Without the passage of a fiscal year 2011 appropriations bill or another continuing resolution, the federal government will "shut down" on April 9, 2011. Investment companies and advisers registered with the Securities and Exchange Commission (the "SEC") will be affected by the shutdown, as described in this Alert.
The SEC has indicated that the shutdown will halt all but "essential" functions of the agency and that the SEC's capacity to perform many of its routine operations will be greatly reduced. Under the SEC's contingency plan outlining its operations in the event of a shutdown, only a small number of essential workers will remain on the job to respond to emergency situations, including law enforcement, allegations of ongoing fraud and misconduct, and certain market-monitoring activities. In addition, the SEC's Commissioners will continue working, with the assistance of one designated member of the SEC staff (the "Staff"), as government rules prevent the Commissioners from being furloughed. The impact of the shutdown on the following areas of SEC operations may be of particular interest to registered investment companies and registered investment advisers:
- Filings – The SEC's EDGAR electronic filing system will continue to operate as normal during the shutdown and registrants will be required to make timely filings and pay applicable filing fees during this period. However, the Division of Investment Management and the Office of Compliance Inspections and Examinations will not be able to process filings or conduct any other routine activities, such as providing interpretive advice, issuing no-action letters or confirming the absence of stop orders. Registrants should expect a delayed review and response by the Staff regarding any filings, including registration statements, made during the shutdown or those under any stage of review at the time of the shutdown. The processing of new and pending applications for exemptive relief will also be suspended during the pendency of a shutdown.
The Investment Adviser Registration Depository ("IARD") system will not be affected by the shutdown, and therefore filings on Form ADV and amendments thereto may still be made. However, the SEC will be unable to grant applications for registration by investment advisers made during the shutdown or those under review at the time of the shutdown.
There is some uncertainty regarding whether certain filings scheduled to become effective during the pendency of the shutdown or that are otherwise subject to time-based requirements will be "tolled" during the shutdown, including, for example, most Form N-14s and initial investment adviser registration filings on Form ADV. We do not expect registration statements to be declared effective or accelerated during this period.

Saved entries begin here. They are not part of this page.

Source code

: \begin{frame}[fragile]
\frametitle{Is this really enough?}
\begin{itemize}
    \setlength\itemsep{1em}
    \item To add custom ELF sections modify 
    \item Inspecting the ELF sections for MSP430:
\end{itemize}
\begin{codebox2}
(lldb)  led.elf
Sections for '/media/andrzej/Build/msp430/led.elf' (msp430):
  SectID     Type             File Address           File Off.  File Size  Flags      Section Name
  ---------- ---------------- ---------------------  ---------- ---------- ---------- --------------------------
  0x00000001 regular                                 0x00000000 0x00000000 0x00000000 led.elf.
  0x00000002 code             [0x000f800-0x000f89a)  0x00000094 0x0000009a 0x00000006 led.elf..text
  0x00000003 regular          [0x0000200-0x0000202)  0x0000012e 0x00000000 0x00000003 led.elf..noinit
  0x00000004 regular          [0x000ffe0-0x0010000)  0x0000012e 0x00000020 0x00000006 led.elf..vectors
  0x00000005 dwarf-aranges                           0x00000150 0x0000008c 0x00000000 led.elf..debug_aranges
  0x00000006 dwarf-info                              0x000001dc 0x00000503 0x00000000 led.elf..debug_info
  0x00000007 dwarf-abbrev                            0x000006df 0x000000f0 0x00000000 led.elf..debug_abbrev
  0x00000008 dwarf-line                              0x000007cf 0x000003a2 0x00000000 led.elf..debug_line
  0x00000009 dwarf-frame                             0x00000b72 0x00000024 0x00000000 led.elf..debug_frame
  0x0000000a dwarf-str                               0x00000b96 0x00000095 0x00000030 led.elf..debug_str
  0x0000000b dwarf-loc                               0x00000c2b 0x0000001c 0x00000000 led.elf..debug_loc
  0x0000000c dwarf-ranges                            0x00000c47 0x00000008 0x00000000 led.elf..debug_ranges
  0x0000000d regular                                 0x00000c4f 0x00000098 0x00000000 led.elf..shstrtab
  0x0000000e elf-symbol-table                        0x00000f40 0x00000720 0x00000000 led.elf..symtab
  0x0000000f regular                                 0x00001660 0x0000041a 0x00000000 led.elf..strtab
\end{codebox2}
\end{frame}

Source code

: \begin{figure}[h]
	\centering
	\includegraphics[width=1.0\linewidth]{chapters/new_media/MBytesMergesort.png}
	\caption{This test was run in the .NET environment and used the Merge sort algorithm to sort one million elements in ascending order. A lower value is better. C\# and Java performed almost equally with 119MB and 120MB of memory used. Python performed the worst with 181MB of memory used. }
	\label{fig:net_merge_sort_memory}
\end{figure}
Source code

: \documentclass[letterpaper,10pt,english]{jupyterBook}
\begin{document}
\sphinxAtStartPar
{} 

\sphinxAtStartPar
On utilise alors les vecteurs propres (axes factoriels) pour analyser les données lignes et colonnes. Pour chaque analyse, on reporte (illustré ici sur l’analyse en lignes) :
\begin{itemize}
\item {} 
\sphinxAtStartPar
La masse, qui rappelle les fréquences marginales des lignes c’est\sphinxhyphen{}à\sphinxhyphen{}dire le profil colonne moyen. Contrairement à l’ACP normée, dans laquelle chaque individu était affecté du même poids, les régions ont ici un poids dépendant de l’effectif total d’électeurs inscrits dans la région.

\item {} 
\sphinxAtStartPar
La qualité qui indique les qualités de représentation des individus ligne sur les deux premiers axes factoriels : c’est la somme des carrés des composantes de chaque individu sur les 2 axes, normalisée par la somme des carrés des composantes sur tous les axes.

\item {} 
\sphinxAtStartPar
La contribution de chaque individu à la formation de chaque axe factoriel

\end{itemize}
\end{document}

We would expect that registration statements and post-effective amendments eligible for automatic effectiveness, such as Form N-14s filed pursuant to Rule 488 under the Securities Act of 1933, as amended (the "Securities Act"), or post-effective amendments under Form N-1A eligible to be filed pursuant to Rule 485(b) under the Securities Act, will continue to become automatically effective as set forth in the applicable rules. Similarly, for those registrants filing preliminary proxy materials during a shutdown, we believe that definitive proxy materials could be filed and mailed pursuant to the applicable proxy rules.
We expect that existing exchange-traded fund providers will not be able to launch new exchange-traded funds during this period, even with respect to funds eligible to file registration statements pursuant to Rule 485(b), because the SEC will not process filings on Form 19b-4 under the Securities Exchange Act of 1934, as amended, and because it is unlikely that processing of the necessary (new or supplemental) listing applications will occur, given the coordination required between the SEC Staff and the listing exchanges.
- Examinations – The Office of Compliance Inspections and Examinations will be unable to conduct routine functions during the shutdown. Only emergency examinations and inspections to protect public and private property will be conducted. The SEC's contingency plan instructs the Staff to notify the appropriate parties of all cancellations and postponements of meetings, hearings and other previously arranged business.
- Enforcement/Investigations – The staffing of the SEC's Division of Enforcement will be reduced significantly during the shutdown, but it will handle emergency enforcement matters, such as allegations of ongoing fraud and misconduct. According to the SEC's contingency plan, the Division of Enforcement will suspend ongoing litigation, except with respect to matters that cannot be deferred because there is a threat to public and private property. Similarly, the Office of Investor Education and Advocacy will have only limited staff on hand to review investor complaints and will be unable to respond to complaints, questions, or requests for information.
- Rulemaking – Even though the Commissioners are exempt from furlough during the shutdown, the Commissioners rely heavily on the Staff in connection with the proposal or finalization of any rules. During the shutdown, all hearings attended by the Staff have been canceled. Therefore, there will be no action with respect to any of the myriad rules that have been proposed but not yet finalized, or are yet to be proposed, in connection with the implementation of the Dodd-Frank Wall Street Reform and Consumer Protection Act, including, but not limited to, rules regarding the registration of private fund advisers. Comment letters regarding any proposed rules may be submitted during the shutdown.
The shutdown will not close securities exchanges or non-governmental organizations, such as the Financial Industry Regulatory Authority ("FINRA"). Similarly, banking systems will not close during the shutdown, as their operations are considered essential government functions.
Additional information outlining SEC operations during the government shutdown may be found at the SEC's web site here.
The content of this article is intended to provide a general guide to the subject matter. Specialist advice should be sought about your specific circumstances.